*Work task*
In the records, find every line with the word "Gefäße" and copy it out.

(Beginning of Data)

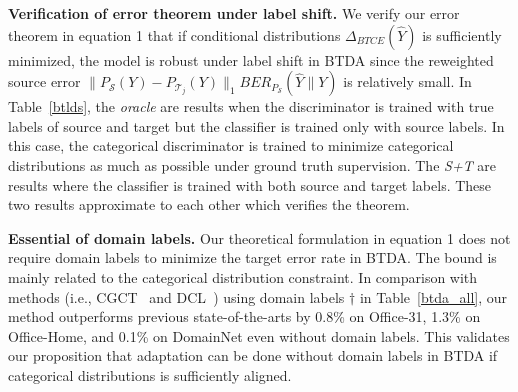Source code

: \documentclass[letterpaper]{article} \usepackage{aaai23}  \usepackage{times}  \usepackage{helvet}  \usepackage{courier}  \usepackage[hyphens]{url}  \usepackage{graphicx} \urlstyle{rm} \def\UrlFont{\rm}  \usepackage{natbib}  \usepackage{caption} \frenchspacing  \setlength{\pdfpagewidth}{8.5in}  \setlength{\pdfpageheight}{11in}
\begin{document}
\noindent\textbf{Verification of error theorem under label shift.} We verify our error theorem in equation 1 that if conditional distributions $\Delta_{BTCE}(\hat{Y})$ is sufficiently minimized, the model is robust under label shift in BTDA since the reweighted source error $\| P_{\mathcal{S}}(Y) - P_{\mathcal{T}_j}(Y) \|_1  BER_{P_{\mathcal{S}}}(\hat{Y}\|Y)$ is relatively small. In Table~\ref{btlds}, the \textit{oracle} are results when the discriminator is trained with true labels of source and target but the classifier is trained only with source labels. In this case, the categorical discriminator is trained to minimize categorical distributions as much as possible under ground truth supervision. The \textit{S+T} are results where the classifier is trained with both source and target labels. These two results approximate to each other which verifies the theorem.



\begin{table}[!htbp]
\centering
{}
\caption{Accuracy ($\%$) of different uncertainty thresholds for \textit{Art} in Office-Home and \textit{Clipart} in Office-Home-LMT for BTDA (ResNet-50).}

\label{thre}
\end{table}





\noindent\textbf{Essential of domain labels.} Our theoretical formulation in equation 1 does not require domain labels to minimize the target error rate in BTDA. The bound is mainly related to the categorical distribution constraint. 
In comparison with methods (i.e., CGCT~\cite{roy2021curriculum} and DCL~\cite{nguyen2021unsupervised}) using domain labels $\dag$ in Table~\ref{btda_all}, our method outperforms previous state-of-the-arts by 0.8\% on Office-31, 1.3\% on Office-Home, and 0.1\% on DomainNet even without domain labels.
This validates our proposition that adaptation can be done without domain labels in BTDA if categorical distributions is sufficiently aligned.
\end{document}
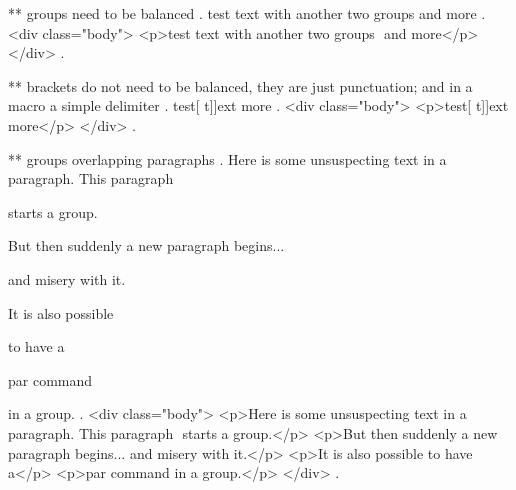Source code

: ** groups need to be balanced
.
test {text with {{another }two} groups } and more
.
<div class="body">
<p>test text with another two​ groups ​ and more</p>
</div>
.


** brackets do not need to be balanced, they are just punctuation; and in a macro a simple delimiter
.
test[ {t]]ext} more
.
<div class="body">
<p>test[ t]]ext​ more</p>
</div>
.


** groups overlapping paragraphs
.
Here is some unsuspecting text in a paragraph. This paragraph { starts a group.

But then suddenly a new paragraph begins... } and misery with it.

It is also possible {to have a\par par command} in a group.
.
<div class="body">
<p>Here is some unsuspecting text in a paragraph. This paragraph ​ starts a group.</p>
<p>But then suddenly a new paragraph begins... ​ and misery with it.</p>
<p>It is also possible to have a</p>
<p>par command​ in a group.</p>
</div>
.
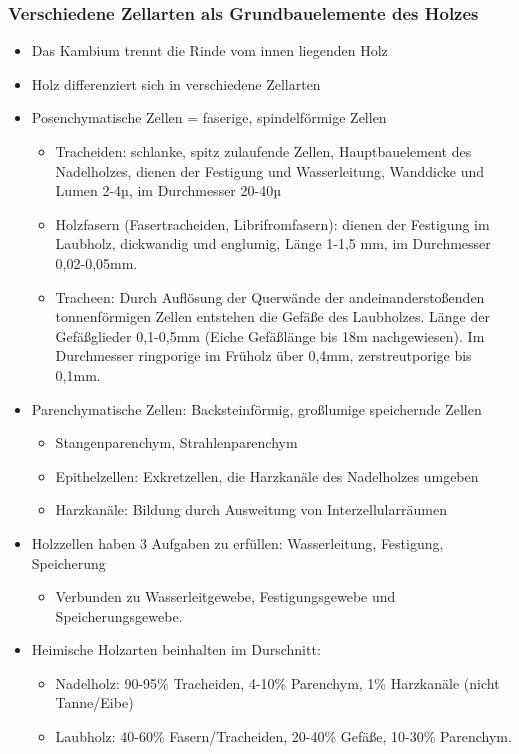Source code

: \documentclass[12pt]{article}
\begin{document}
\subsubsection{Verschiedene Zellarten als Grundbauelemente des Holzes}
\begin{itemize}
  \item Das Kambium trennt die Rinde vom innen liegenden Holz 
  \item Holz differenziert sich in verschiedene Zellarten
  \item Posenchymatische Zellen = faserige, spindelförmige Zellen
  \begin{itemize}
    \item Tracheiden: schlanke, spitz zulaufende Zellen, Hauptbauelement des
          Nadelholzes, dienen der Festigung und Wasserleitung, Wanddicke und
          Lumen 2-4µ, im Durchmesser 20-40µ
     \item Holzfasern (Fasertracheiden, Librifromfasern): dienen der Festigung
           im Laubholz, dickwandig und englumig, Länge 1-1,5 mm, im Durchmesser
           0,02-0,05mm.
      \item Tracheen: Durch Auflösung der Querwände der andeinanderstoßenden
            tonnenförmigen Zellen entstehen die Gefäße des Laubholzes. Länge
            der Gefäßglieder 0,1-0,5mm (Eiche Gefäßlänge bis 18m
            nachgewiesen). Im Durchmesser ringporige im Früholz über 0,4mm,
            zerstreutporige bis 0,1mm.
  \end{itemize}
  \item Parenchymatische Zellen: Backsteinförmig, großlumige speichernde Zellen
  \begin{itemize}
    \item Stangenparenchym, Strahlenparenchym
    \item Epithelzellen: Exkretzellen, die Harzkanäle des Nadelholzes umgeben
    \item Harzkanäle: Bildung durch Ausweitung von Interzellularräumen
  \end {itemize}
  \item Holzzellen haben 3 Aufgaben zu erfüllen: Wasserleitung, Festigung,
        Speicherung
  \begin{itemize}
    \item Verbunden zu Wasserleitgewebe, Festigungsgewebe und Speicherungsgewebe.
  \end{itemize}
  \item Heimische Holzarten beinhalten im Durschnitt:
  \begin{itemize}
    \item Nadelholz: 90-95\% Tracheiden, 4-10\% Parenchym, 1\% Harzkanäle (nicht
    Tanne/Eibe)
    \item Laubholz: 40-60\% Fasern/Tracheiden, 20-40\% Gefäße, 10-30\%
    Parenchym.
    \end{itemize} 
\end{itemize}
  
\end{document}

(End of Data)

*Task output*
            tonnenförmigen Zellen entstehen die Gefäße des Laubholzes. Länge
    \item Laubholz: 40-60\% Fasern/Tracheiden, 20-40\% Gefäße, 10-30\%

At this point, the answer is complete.